Getting started

To run The Machinery you need:

  • A 64-bit Windows 10 machine with the latest Vulkan drivers
  • Or a 64-bit Ubuntu 20.04 Linux machine with the latest Vulkan drivers (ArchLinux should also work, no guarantees are made for other distros)
  • And an account. Sign up here!

On Linux, you also need to install the following packages for the runtime:

sudo apt-get install libxcb-ewmh2 libxcb-cursor0 libxcb-xrm0 unzip

This does not work on your distro?
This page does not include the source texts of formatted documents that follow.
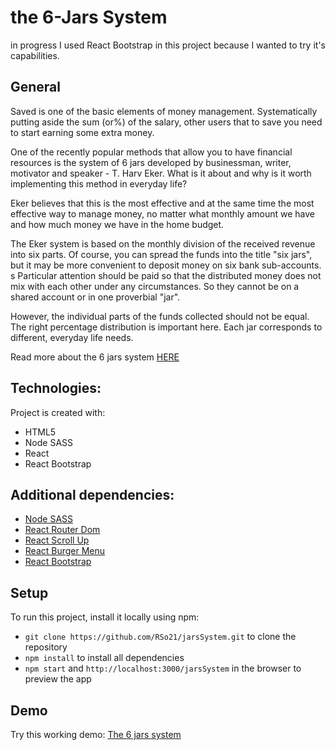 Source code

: # the 6-Jars System

in progress
I used React Bootstrap in this project because I wanted to try it's capabilities.

## General

Saved is one of the basic elements of money management. Systematically putting aside the sum (or%) of the salary, other users that to save you need to start earning some extra money.

One of the recently popular methods that allow you to have financial resources is the system of 6 jars developed by businessman, writer, motivator and speaker - T. Harv Eker. What is it about and why is it worth implementing this method in everyday life?

Eker believes that this is the most effective and at the same time the most effective way to manage money, no matter what monthly amount we have and how much money we have in the home budget.

The Eker system is based on the monthly division of the received revenue into six parts. Of course, you can spread the funds into the title "six jars", but it may be more convenient to deposit money on six bank sub-accounts.
s
Particular attention should be paid so that the distributed money does not mix with each other under any circumstances. So they cannot be on a shared account or in one proverbial "jar".

However, the individual parts of the funds collected should not be equal. The right percentage distribution is important here. Each jar corresponds to different, everyday life needs.

Read more about the 6 jars system [HERE](https://www.harveker.com/blog/6-step-money-managing-system/)


## Technologies:

Project is created with:


- HTML5
- Node SASS
- React
- React Bootstrap



## Additional dependencies:

* [Node SASS](https://www.npmjs.com/package/node-sass)
* [React Router Dom](https://www.npmjs.com/package/react-router-dom)
* [React Scroll Up](https://www.npmjs.com/package/react-scroll-up-button)
* [React Burger Menu](https://www.npmjs.com/package/react-burger-menu)
* [React Bootstrap](https://react-bootstrap.github.io/)



## Setup

To run this project, install it locally using npm:

* ```git clone https://github.com/RSo21/jarsSystem.git``` to clone the repository
* ```npm install``` to install all dependencies
* ```npm start``` and ```http://localhost:3000/jarsSystem``` in the browser to preview the app 



## Demo

Try this working demo: [The 6 jars system](https://rso21.github.io/jarsSystem/)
No problem, visit our Linux installation process across distributions guide.

Getting up and running

Quick steps to get up and running:

  1. Download The Machinery at

  2. Sign up for an account here. (It's free!)

  3. Unzip the downloaded zip file to a location of your choosing.

  4. Run bin/the-machinery.exe in the downloaded folder to start The Machinery.

  5. Login with your account at the login screen and approve the EULA.

  6. To find some samples to play with go to Help > Download Sample Projects in the main menu.

  7. Pick one of the sample projects (for example Physics), click Get and then Open.

  8. Play around with it, try some other samples and read the rest of this document to find out what else you can do with The Machinery.

If you get errors that mention Vulkan or if you see weird rendering glitches, make sure to update your GPU drivers to the latest version. If that doesn't work, post an issue with our issue tracker or ping us on Discord and we will help you.

Related videos to these topics are:

Source Code access

You can make use of tmbuild (from the binary build) to download the engine (source code) and install all needed dependencies as well. This can be done via tmbuild --install in this case you may want to use --github-token as well and provide your token. Alternatively you can also manually clone the repo as you are used to from any other git repositories

I signed up for source code but didn't get access.

Make sure your GitHub account is correctly entered on the Profile page. It should be your account name, not your email.

GitHub invites frequently end up in the Spam folder. Check there or go to the repository to see your invite.